L’homme-loyer

« La vie elle-même est devenue le ‘locataire’ fiévreux de la grande ville. Le citoyen lui-même a perdu de vue le véritable but de l’existence humaine et il accepte des buts de substitution dans la mesure où son existence artificiellement grégaire s’oriente de plus en plus vers la promiscuité aveugle et aventureuse d’un animal rusé, une certaine forme de greffe, une quête fébrile du sexe pour se ‘reposer’ de la routine factuelle du tumulte mécanique des conflits mécaniques. En attendant, il s’efforce de maintenir artificiellement ses dents, ses cheveux, muscles et sève; il voit sa vue et son audition faiblir à force de travailler à la lumière artificielle ou de communiquer par téléphone; il se déplace à contre-courant ou au travers de la circulation au risque d’être blessé ou de mourir. Il gaspille régulièrement le temps des autres comme les autres gaspillent tout aussi régulièrement le sien car tous vont dans des directions différentes sur des échafaudages, des surfaces de béton ou sous terre pour entrer dans une autre cellule sous la dépendance de quelques autres propriétaires. La vie entière du citoyen est amplifiée mais aussi stérilisée par la machine –et la médecine : si l’huile de moteur et l’huile de ricin venaient à se tarir, la ville cesserait de fonctionner et elle périrait promptement.

La ville elle-même est devenue une forme de location anxieuse, la propre vie du citoyen est louée, lui et sa famille sont expulsés en cas d' »arriérés », sinon, « le système » ferait faillite. Homme louant, homme loué et finalement homme devenu lui-même loyer au cas où son pas nerveux fléchirait. S’il n’emboîte pas son pas anxieux à celui du propriétaire, du financier, du seigneur de l’argent et de la machine, il est une perte totale. Et au-dessus de lui, à côté de lui et sous lui, et même dans son cœur tandis qu’il dort, continue à tourner le compteur d’une certaine forme de loyer pour aiguillonner la lutte incessante de ce consommateur inquiet en faveur ou contre une plus-value plus ou moins clémente ou impitoyable. Emboîter le pas. Payer. Il n’espère guère d’avantage maintenant. Il asservit sa propre vie en payant ou bien il parvient à y inclure la vie des autres de manière à faire face aux trois sacro-saintes plus-values auxquelles il a souscrit et qui sont de nos jours la grande loterie bienfaisante du capital privé. L’humanité en proie à l’humanité paraît être le seul « système économique » qu’ils connaissent. »

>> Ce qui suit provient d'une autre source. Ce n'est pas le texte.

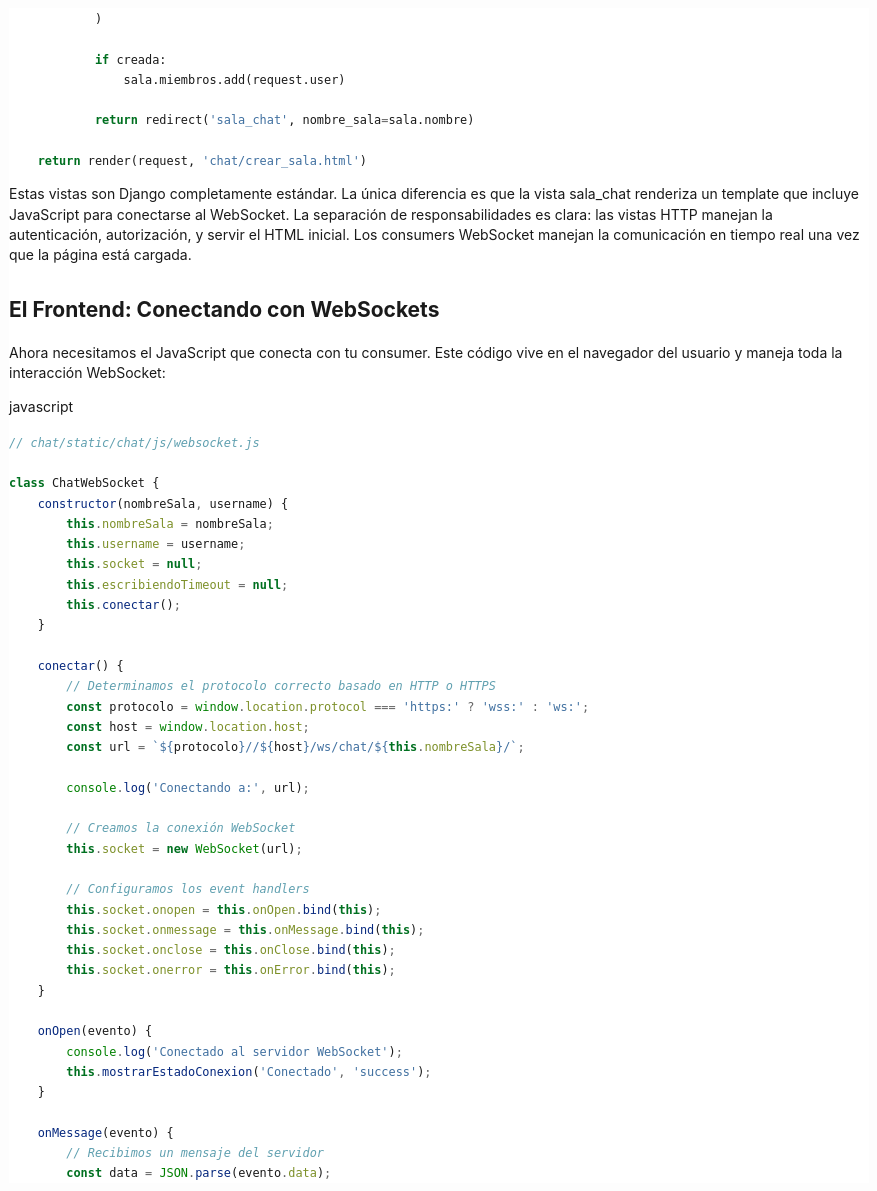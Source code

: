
 ```python
            )
            
            if creada:
                sala.miembros.add(request.user)
            
            return redirect('sala_chat', nombre_sala=sala.nombre)
    
    return render(request, 'chat/crear_sala.html')
```

Estas vistas son Django completamente estándar. La única diferencia es que la vista sala_chat renderiza un template que
incluye JavaScript para conectarse al WebSocket. La separación de responsabilidades es clara: las vistas HTTP manejan la
autenticación, autorización, y servir el HTML inicial. Los consumers WebSocket manejan la comunicación en tiempo real
una vez que la página está cargada.

## El Frontend: Conectando con WebSockets

Ahora necesitamos el JavaScript que conecta con tu consumer. Este código vive en el navegador del usuario y maneja toda
la interacción WebSocket:

javascript

```javascript
// chat/static/chat/js/websocket.js

class ChatWebSocket {
    constructor(nombreSala, username) {
        this.nombreSala = nombreSala;
        this.username = username;
        this.socket = null;
        this.escribiendoTimeout = null;
        this.conectar();
    }

    conectar() {
        // Determinamos el protocolo correcto basado en HTTP o HTTPS
        const protocolo = window.location.protocol === 'https:' ? 'wss:' : 'ws:';
        const host = window.location.host;
        const url = `${protocolo}//${host}/ws/chat/${this.nombreSala}/`;

        console.log('Conectando a:', url);

        // Creamos la conexión WebSocket
        this.socket = new WebSocket(url);

        // Configuramos los event handlers
        this.socket.onopen = this.onOpen.bind(this);
        this.socket.onmessage = this.onMessage.bind(this);
        this.socket.onclose = this.onClose.bind(this);
        this.socket.onerror = this.onError.bind(this);
    }

    onOpen(evento) {
        console.log('Conectado al servidor WebSocket');
        this.mostrarEstadoConexion('Conectado', 'success');
    }

    onMessage(evento) {
        // Recibimos un mensaje del servidor
        const data = JSON.parse(evento.data);
```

« À quoi sert donc la ville surdéveloppée ? Les nécessités qui enchaînaient l’individu à l’existence urbaine sont mortes ou se meurent. C’est seulement parce que la vie lui a été retirée et qu’il a accepté les substituts qu’on lui propose que le ‘citoyen’ reste aujourd’hui dans la ville. L’unité fondamentale des mesures spatiales a changé si radicalement que les hommes s’agglutinent en masse à dix contre un et en vitesse à mille contre un assis dans leurs voitures. Ces conditions devraient rendre la ville obsolète. Pareil à quelque vieil édifice, la ville n’est habitée que parce que nous l’avons, que nous sentons que nous devons l’utiliser et que nous ne pouvons pas encore nous permettre de la jeter pour construire la nouvelle dont nous avons aujourd’hui besoin. Bientôt nous donnerons volontiers tout ce que nous avons pour jouir de cette nouvelle liberté qui est nôtre pour notre descendance, sinon pour nous-mêmes. Le fait de dévorer l’individualité humaine finit invariablement par la désertion. En fin de compte, comme l’enseigne l’histoire, il se termine invariablement par la destruction de celui qui dévore. Au lieu d’être moderne à tout moment, celui qui dévore est sénile à tout moment. »

La Ville évanescente/The Disappearing City, Frank Lloyd Wright, 1932/2013 (Ed. Infolio).
Légende: Playtime, Jacques Tati, 1967.